**** Supplied records

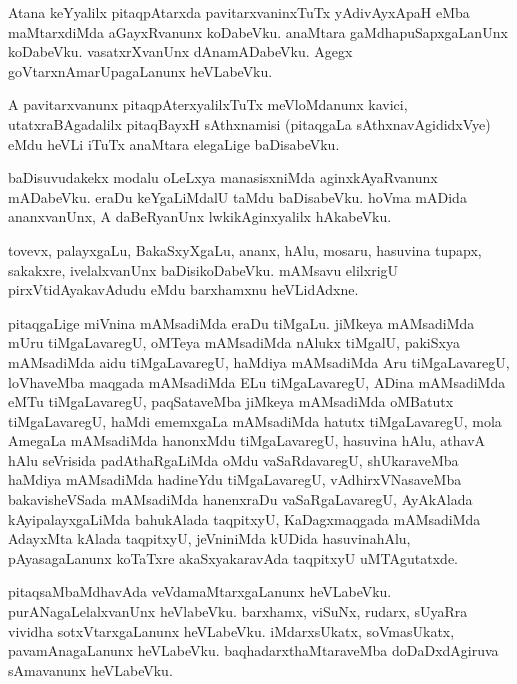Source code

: \documentclass{article}
\begin{document}
\begin{mn}
Atana keYyalilx pitaqpAtarxda pavitarxvaninxTuTx yAdivAyxApaH eMba
maMtarxdiMda aGayxRvanunx koDabeVku. anaMtara gaMdhapuSapxgaLanUnx
koDabeVku. vasatxrXvanUnx dAnamADabeVku. Agegx goVtarxnAmarUpagaLanunx heVLabeVku.
\end{mn}

\begin{mn}
A pavitarxvanunx pitaqpAterxyalilxTuTx meVloMdanunx kavici,
utatxraBAgadalilx pitaqBayxH sAthxnamisi (pitaqgaLa
sAthxnavAgididxVye) eMdu heVLi iTuTx anaMtara elegaLige baDisabeVku.
\end{mn}

\begin{mn}%
baDisuvudakekx modalu oLeLxya manasisxniMda aginxkAyaRvanunx
mADabeVku. eraDu keYgaLiMdalU taMdu baDisabeVku. hoVma mADida
ananxvanUnx, A daBeRyanUnx lwkikAginxyalilx hAkabeVku.
\end{mn}

\begin{mn}
tovevx, palayxgaLu, BakaSxyXgaLu, ananx, hAlu, mosaru, hasuvina
tupapx, sakakxre, ivelalxvanUnx baDisikoDabeVku. mAMsavu elilxrigU
pirxVtidAyakavAdudu eMdu barxhamxnu heVLidAdxne.
\end{mn}

\begin{mn}%
pitaqgaLige miVnina mAMsadiMda eraDu tiMgaLu. jiMkeya mAMsadiMda mUru
tiMgaLavaregU, oMTeya mAMsadiMda nAlukx tiMgalU, pakiSxya mAMsadiMda
aidu tiMgaLavaregU, haMdiya mAMsadiMda Aru tiMgaLavaregU, loVhaveMba
maqgada mAMsadiMda ELu tiMgaLavaregU, ADina mAMsadiMda eMTu
tiMgaLavaregU, paqSataveMba jiMkeya mAMsadiMda oMBatutx tiMgaLavaregU,
haMdi ememxgaLa mAMsadiMda hatutx tiMgaLavaregU, mola AmegaLa
mAMsadiMda hanonxMdu tiMgaLavaregU, hasuvina hAlu, athavA hAlu
seVrisida padAthaRgaLiMda oMdu vaSaRdavaregU, shUkaraveMba haMdiya
mAMsadiMda hadineYdu tiMgaLavaregU, vAdhirxVNasaveMba bakavisheVSada
mAMsadiMda hanenxraDu vaSaRgaLavaregU, AyAkAlada kAyipalayxgaLiMda
bahukAlada taqpitxyU, KaDagxmaqgada mAMsadiMda AdayxMta kAlada
taqpitxyU, jeVniniMda kUDida hasuvinahAlu, pAyasagaLanunx koTaTxre
akaSxyakaravAda taqpitxyU uMTAgutatxde.
\end{mn}

\begin{mn}%
pitaqsaMbaMdhavAda veVdamaMtarxgaLanunx
heVLabeVku. purANagaLelalxvanUnx heVlabeVku. barxhamx, viSuNx, rudarx,
sUyaRra vividha sotxVtarxgaLanunx heVLabeVku. iMdarxsUkatx,
soVmasUkatx, pavamAnagaLanunx heVLabeVku. baqhadarxthaMtaraveMba
doDaDxdAgiruva sAmavanunx heVLabeVku.
\end{mn}
\end{document}
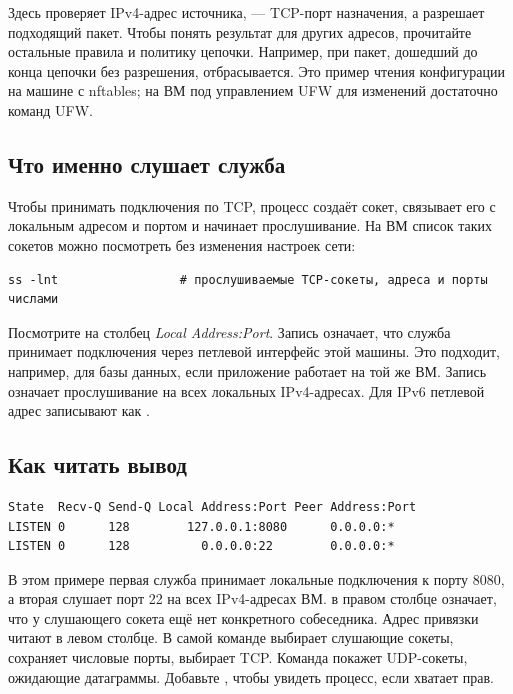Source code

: Здесь  проверяет IPv4-адрес источника, 
--- TCP-порт назначения, а  разрешает подходящий пакет.
Чтобы понять результат для других адресов, прочитайте остальные правила
и политику цепочки. Например, при  пакет, дошедший
до конца цепочки без разрешения, отбрасывается. Это пример чтения
конфигурации на машине с nftables; на ВМ под управлением UFW для
изменений достаточно команд UFW.

\subsection{Что именно слушает служба}

Чтобы принимать подключения по TCP, процесс создаёт сокет, связывает
его с локальным адресом и портом и начинает прослушивание. На ВМ
список таких сокетов можно посмотреть без изменения настроек сети:

\begin{verbatim}
ss -lnt                 # прослушиваемые TCP-сокеты, адреса и порты числами
\end{verbatim}

Посмотрите на столбец \emph{Local Address:Port}. Запись
 означает, что служба принимает подключения через
петлевой интерфейс этой машины. Это подходит, например, для базы данных,
если приложение работает на той же ВМ. Запись 
означает прослушивание на всех локальных IPv4-адресах. Для IPv6
петлевой адрес записывают как .

\subsection{Как читать вывод }

\begin{verbatim}
State  Recv-Q Send-Q Local Address:Port Peer Address:Port
LISTEN 0      128        127.0.0.1:8080      0.0.0.0:*
LISTEN 0      128          0.0.0.0:22        0.0.0.0:*
\end{verbatim}

В этом примере первая служба принимает локальные подключения к порту
8080, а вторая слушает порт 22 на всех IPv4-адресах ВМ.
 в правом столбце означает, что у слушающего сокета
ещё нет конкретного собеседника. Адрес привязки читают в левом
столбце. В самой команде  выбирает слушающие сокеты,
 сохраняет числовые порты,  выбирает TCP.
Команда  покажет UDP-сокеты, ожидающие датаграммы.
Добавьте , чтобы увидеть процесс, если хватает прав.

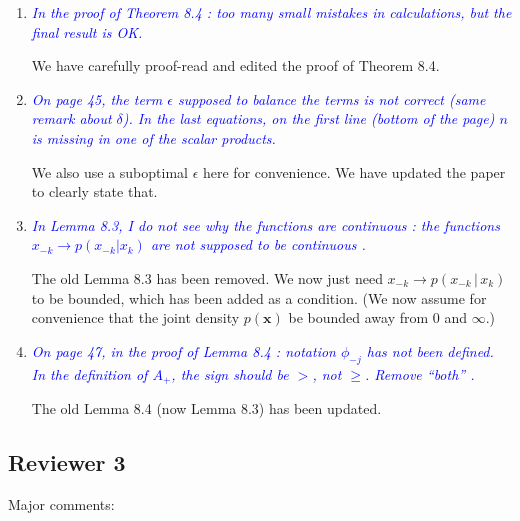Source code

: \documentclass[pdftex,12pt]{article}
\def\rc#1{{\it\textcolor{blue}{#1}}\smallskip}
\begin{document}
\begin{enumerate}
\item \rc{In the proof of Theorem 8.4 : too many small mistakes in
calculations, but the final result is OK.}

We have carefully proof-read and edited the proof of Theorem 8.4. 

\item \rc{On page 45, the term $\epsilon$ supposed to balance the terms is not correct
(same remark about $\delta$). In the last equations, on the first line (bottom
of the page) $n$ is missing in one of the scalar products.}

We also use a suboptimal $\epsilon$ here for convenience. We have updated the paper to clearly state that.

\item \rc{In Lemma 8.3, I do not see why the functions are continuous : the
functions $x_{-k} \rightarrow p(x_{-k} | x_k)$ are not supposed to be continuous .}

The old Lemma 8.3 has been removed. We now just need $x_{-k} \rightarrow p(x_{-k} \,|\, x_k)$ to be bounded, which has been added as a condition. (We now assume for convenience that the joint density $p(\mathbf{x})$ be bounded away from 0 and $\infty$.)

\item \rc{On page 47, in the proof of Lemma 8.4 : notation $\phi_{-j}$
  has not been defined.
In the definition of $A_+$, the sign should be $>$, not $\geq$. Remove ``both'' .}

The old Lemma 8.4 (now Lemma 8.3) has been updated. 


\end{enumerate}

\subsection*{Reviewer 3}


Major comments:
\end{document}
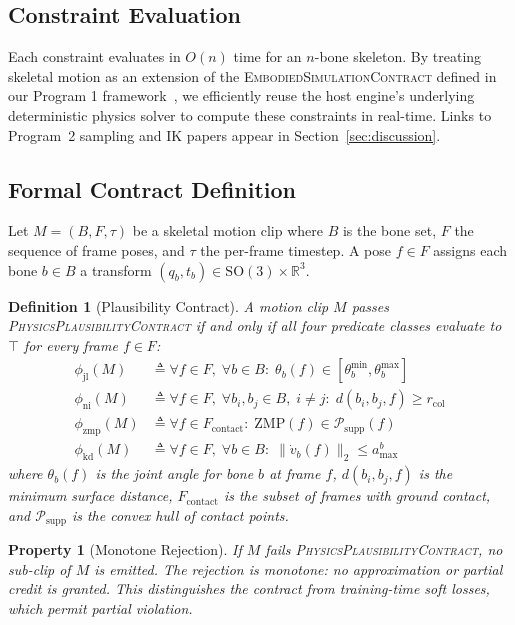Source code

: \documentclass[sigconf,nonacm]{acmart}
\newcommand{\plausibility}{\textsc{PhysicsPlausibilityContract}}
\newcommand{\simcontract}{\textsc{EmbodiedSimulationContract}}
\newtheorem{definition}{Definition}
\newtheorem{property}{Property}
\begin{document}
\subsection{Constraint Evaluation}
Each constraint evaluates in $O(n)$ time for an $n$-bone skeleton. By treating skeletal motion as an extension of the \simcontract{} defined in our Program 1 framework~\cite{trustbyconstruction2026}, we efficiently reuse the host engine's underlying deterministic physics solver to compute these constraints in real-time. Links to Program~2 sampling and IK papers appear in Section~\ref{sec:discussion}.

\subsection{Formal Contract Definition}
\label{sec:contract:formal}

Let $M = (B, F, \tau)$ be a skeletal motion clip where $B$ is the bone set,
$F$ the sequence of frame poses, and $\tau$ the per-frame timestep. A pose
$f \in F$ assigns each bone $b \in B$ a transform $(q_b, t_b) \in
\mathrm{SO}(3) \times \mathbb{R}^3$.

\begin{definition}[Plausibility Contract]
A motion clip $M$ \emph{passes} \plausibility{} if and only if all four
predicate classes evaluate to $\top$ for every frame $f \in F$:
\begin{align}
  \phi_{\mathrm{jl}}(M) &\triangleq
    \forall f \in F,\; \forall b \in B:\;
    \theta_b(f) \in [\theta_b^{\min}, \theta_b^{\max}] \label{eq:jl}\\
  \phi_{\mathrm{ni}}(M) &\triangleq
    \forall f \in F,\; \forall b_i, b_j \in B,\; i \neq j:\;
    d(b_i, b_j, f) \geq r_{\mathrm{col}} \label{eq:ni}\\
  \phi_{\mathrm{zmp}}(M) &\triangleq
    \forall f \in F_{\mathrm{contact}}:\;
    \mathrm{ZMP}(f) \in \mathcal{P}_{\mathrm{supp}}(f) \label{eq:zmp}\\
  \phi_{\mathrm{kd}}(M) &\triangleq
    \forall f \in F,\; \forall b \in B:\;
    \|\dot{v}_b(f)\|_2 \leq a_{\max}^b \label{eq:kd}
\end{align}
where $\theta_b(f)$ is the joint angle for bone $b$ at frame $f$,
$d(b_i, b_j, f)$ is the minimum surface distance, $F_{\mathrm{contact}}$
is the subset of frames with ground contact, and $\mathcal{P}_{\mathrm{supp}}$
is the convex hull of contact points.
\end{definition}

\begin{property}[Monotone Rejection]
If $M$ fails \plausibility{}, no sub-clip of $M$ is emitted.
The rejection is \emph{monotone}: no approximation or partial credit is
granted. This distinguishes the contract from training-time soft losses,
which permit partial violation.
\end{property}
\end{document}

********

Exercise
Report how many lines in the data include the word "пакет", and give nothing but the count.

Response area
2